The Channel Framework Architecture (CFA) is a highly flexible and scalable solution for client and server transports and provides common networking services, protocols, and I/O operations for the Expeditor Web Container.
Taking a protocol stack abstraction to building a transport, individual channels within this architecture may be thought of as protocol layers in a network stack. This architecture provides extended plugability along the entire chain of events involved in handling communication with the server and processing of the content of the communication at various steps in the server.

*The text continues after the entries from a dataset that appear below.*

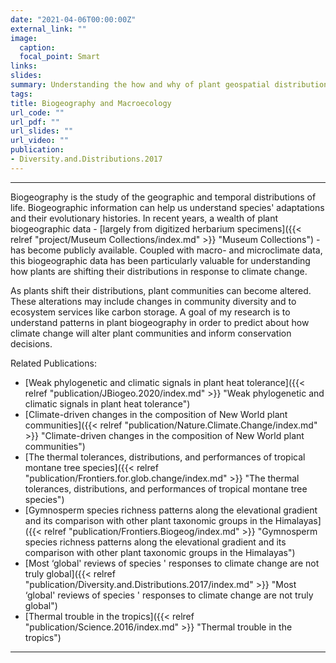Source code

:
 ```yaml
---
date: "2021-04-06T00:00:00Z"
external_link: ""
image:
  caption: 
  focal_point: Smart
links:
slides: 
summary: Understanding the how and why of plant geospatial distributions.
tags:
title: Biogeography and Macroecology
url_code: ""
url_pdf: ""
url_slides: ""
url_video: ""
publication: 
- Diversity.and.Distributions.2017
---
```



---
Biogeography is the study of the geographic and temporal distributions of life. Biogeographic information can help us understand species' adaptations and their evolutionary histories. In recent years, a wealth of plant biogeographic data - [largely from digitized herbarium specimens]({{< relref "project/Museum Collections/index.md" >}} "Museum Collections") - has become publicly available. Coupled with macro- and microclimate data, this biogeographic data has been particularly valuable for understanding how plants are shifting their distributions in response to climate change. 

As plants shift their distributions, plant communities can become altered. These alterations may include changes in community diversity and to ecosystem services like carbon storage. A goal of my research is to understand patterns in plant biogeography in order to predict about how climate change will alter plant communities and inform conservation decisions. 

Related Publications: <br>

* [Weak phylogenetic and climatic signals in plant heat tolerance]({{< relref "publication/JBiogeo.2020/index.md" >}} "Weak phylogenetic and climatic signals in plant heat tolerance")<br>
* [Climate-driven changes in the composition of New World plant communities]({{< relref "publication/Nature.Climate.Change/index.md" >}} "Climate-driven changes in the composition of New World plant communities")<br>
* [The thermal tolerances, distributions, and performances of tropical montane tree species]({{< relref "publication/Frontiers.for.glob.change/index.md" >}} "The thermal tolerances, distributions, and performances of tropical montane tree species")<br>
* [Gymnosperm species richness patterns along the elevational gradient and its comparison with other plant taxonomic groups in the Himalayas]({{< relref "publication/Frontiers.Biogeog/index.md" >}} "Gymnosperm species richness patterns along the elevational gradient and its comparison with other plant taxonomic groups in the Himalayas")<br>
* [Most ‘global' reviews of species ' responses to climate change are not truly global]({{< relref "publication/Diversity.and.Distributions.2017/index.md" >}} "Most ‘global' reviews of species ' responses to climate change are not truly global")<br>
* [Thermal trouble in the tropics]({{< relref "publication/Science.2016/index.md" >}} "Thermal trouble in the tropics")<br>

---
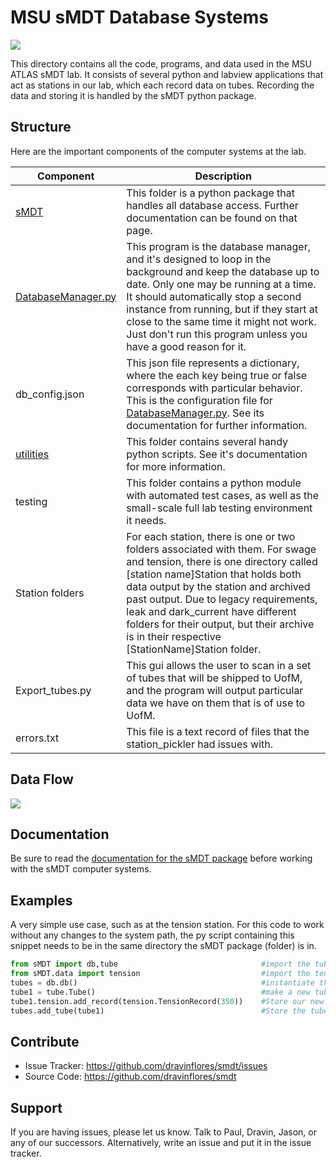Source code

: MSU sMDT Database Systems
========
![](https://atlas.cern/sites/atlas-public.web.cern.ch/files/inline-images/ATLAS-Logo-Ref-RGB-H-transparent.png)

This directory contains all the code, programs, and data used in the MSU ATLAS sMDT lab. 
It consists of several python and labview applications that act as stations in our lab, which each record data on tubes.
Recording the data and storing it is handled by the sMDT python package. 

Structure
--------
Here are the important components of the computer systems at the lab.

Component | Description
---|---
[sMDT](documentation/sMDT.md) | This folder is a python package that handles all database access. Further documentation can be found on that page.
[DatabaseManager.py](documentation/DatabaseManager.md) | This program is the database manager, and it's designed to loop in the background and keep the database up to date. Only one may be running at a time. It should automatically stop a second instance from running, but if they start at close to the same time it might not work. Just don't run this program unless you have a good reason for it.
db_config.json | This json file represents a dictionary, where the each key being true or false corresponds with particular behavior. This is the configuration file for [DatabaseManager.py](documentation/DatabaseManager.md). See its documentation for further information. 
[utilities](documentation/utilities.md) | This folder contains several handy python scripts. See it's documentation for more information. 
testing | This folder contains a python module with automated test cases, as well as the small-scale full lab testing environment it needs.
Station folders | For each station, there is one or two folders associated with them. For swage and tension, there is one directory called [station name]Station that holds both data output by the station and archived past output. Due to legacy requirements, leak and dark_current have different folders for their output, but their archive is in their respective [StationName]Station folder.
Export_tubes.py | This gui allows the user to scan in a set of tubes that will be shipped to UofM, and the program will output particular data we have on them that is of use to UofM.
errors.txt | This file is a text record of files that the station_pickler had issues with. 

Data Flow
---------
![](https://i.imgur.com/QmbBLGk.png)

Documentation
-------------
Be sure to read the [documentation for the sMDT package](documentation/sMDT.md) before working with the sMDT computer systems.

Examples
--------
A very simple use case, such as at the tension station. For this code to work without any changes to the system path, the py script containing this snippet needs to be in the same directory the sMDT package (folder) is in.
```python
from sMDT import db,tube                                #import the tube and db modules
from sMDT.data import tension                           #import the tension module
tubes = db.db()                                         #instantiate the database
tube1 = tube.Tube()                                     #make a new tube
tube1.tension.add_record(tension.TensionRecord(350))    #Store our new data in the tube, in the form of a TensionRecord object. 
tubes.add_tube(tube1)                                   #Store the tube in the database
```

Contribute
----------

- Issue Tracker: https://github.com/dravinflores/smdt/issues
- Source Code: https://github.com/dravinflores/smdt

Support
-------

If you are having issues, please let us know.
Talk to Paul, Dravin, Jason, or any of our successors. Alternatively, write an issue and put it in the issue tracker.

The CFA defines a set of interfaces that can be used to implement two main types of objects, channels and channel chains. Channels are used to transport data between the network and the Web Container server component. Channels are an encapsulation of the logic for processing some part of a data stream or for interfacing with a component. The data stream may be part of an inbound request to an application server or an outbound request from an application server. Channel chains consist of a set of channels that are linked together and used to transport data from the network to a component or from a component to the network. By defining a standard mechanism for combining channels, it becomes possible to plug in custom channels that support requirements unique to a particular customer or environment.
In the CFA, a component that is at the beginning or the end of a channel chain is known as the channel framework user (CFU). In an inbound channel chain, the request originates at the network and ends at the CFU. In an outbound channel chain, the request originates at the CFU and ends at the network. The Expeditor Web Container is a CFU. CFUs may have many inbound channel chains leading to them and many outbound channel chains leading from them.
Types of channels
Channels are classified into the following types:
- Connector channels are those channels closest to the network interface. A connector channel is the lowest channel in the channel protocol stack. An example of a connector channel is a TCP (Transmission Control Protocol) channel.
- Protocol channels are responsible for abstracting information that is transferred through them. When reading information, a protocol channel will generally parse the information into high-level structures that map to constructs which are specific to the protocol. When writing information, a protocol channel will take information provided in protocol-specific structures and map it to the structures needed by the channel below it in the stack. There may be zero or more protocol channels in the link between the connector channel and the application channel. An example of a protocol channel would be an HTTP (HyperText Transfer Protocol) channel.
- Application / Acceptor channels are the top-level channels. These channels are generally built on top of specific protocols in order to draw the correct data out of them. An example of an application channels is the one included for the Expeditor Web Container.
- Filter channels can only appear in the interior of a chain. Filter channels do not perform protocol conversions, and thus should accept and emit the same data type. Filter channels may be used for such applications as logging, SLA enforcement, etc.
The Channel Framework service is responsible for managing the channel framework lifecycle. It is responsible for the correct behavior of channels and channel chains at server startup and shutdown.